• Extracted entries:
• • • • •

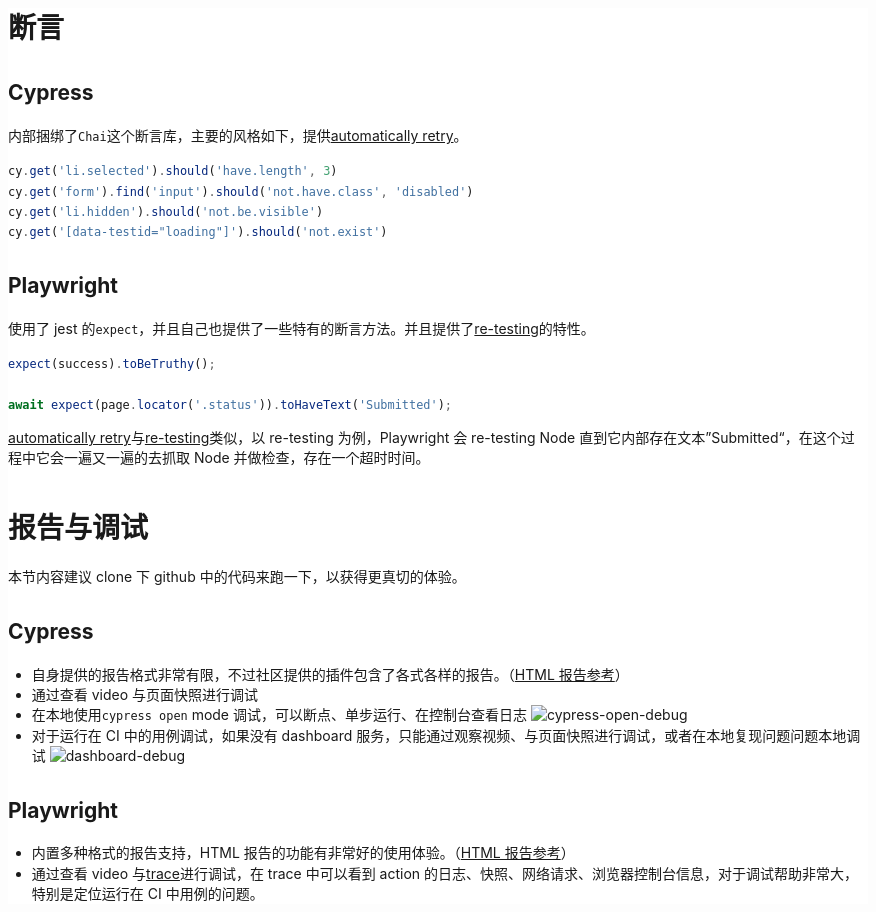 
# 断言

## Cypress

内部捆绑了`Chai`这个断言库，主要的风格如下，提供[automatically retry](https://docs.cypress.io/guides/core-concepts/introduction-to-cypress#Assertions)。

```ts
cy.get('li.selected').should('have.length', 3)
cy.get('form').find('input').should('not.have.class', 'disabled')
cy.get('li.hidden').should('not.be.visible')
cy.get('[data-testid="loading"]').should('not.exist')
```

## Playwright

使用了 jest 的`expect`，并且自己也提供了一些特有的断言方法。并且提供了[re-testing](https://playwright.dev/docs/test-assertions)的特性。

```ts
expect(success).toBeTruthy();

await expect(page.locator('.status')).toHaveText('Submitted');
```

[automatically retry](https://docs.cypress.io/guides/core-concepts/introduction-to-cypress#Assertions)与[re-testing](https://playwright.dev/docs/test-assertions)类似，以 re-testing 为例，Playwright 会 re-testing Node 直到它内部存在文本”Submitted“，在这个过程中它会一遍又一遍的去抓取 Node 并做检查，存在一个超时时间。

# 报告与调试

本节内容建议 clone 下 github 中的代码来跑一下，以获得更真切的体验。

## Cypress

- 自身提供的报告格式非常有限，不过社区提供的插件包含了各式各样的报告。（[HTML 报告参考](https://hangboss1761.github.io/front-end-testing-share/static-pages/cypress-report-ct/)）
- 通过查看 video 与页面快照进行调试
- 在本地使用`cypress open` mode 调试，可以断点、单步运行、在控制台查看日志
![cypress-open-debug](https://tva1.sinaimg.cn/large/008vxvgGgy1h7qsgjo56vj31qd0u0wjs.jpg)
- 对于运行在 CI 中的用例调试，如果没有 dashboard 服务，只能通过观察视频、与页面快照进行调试，或者在本地复现问题问题本地调试
![dashboard-debug](https://tva1.sinaimg.cn/large/008vxvgGgy1h7qsgljgv8j31gs0o8q5d.jpg)

## Playwright

- 内置多种格式的报告支持，HTML 报告的功能有非常好的使用体验。（[HTML 报告参考](https://hangboss1761.github.io/front-end-testing-share/static-pages/playwright-report-ct/)）
- 通过查看 video 与[trace](https://playwright.dev/docs/trace-viewer)进行调试，在 trace 中可以看到 action 的日志、快照、网络请求、浏览器控制台信息，对于调试帮助非常大，特别是定位运行在 CI 中用例的问题。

• • • • •

• Exercise description:
In the listing above, find each line with the word "expect" and copy it out.

• Solution to this problem:
使用了 jest 的`expect`，并且自己也提供了一些特有的断言方法。并且提供了[re-testing](https://playwright.dev/docs/test-assertions)的特性。
expect(success).toBeTruthy();
await expect(page.locator('.status')).toHaveText('Submitted');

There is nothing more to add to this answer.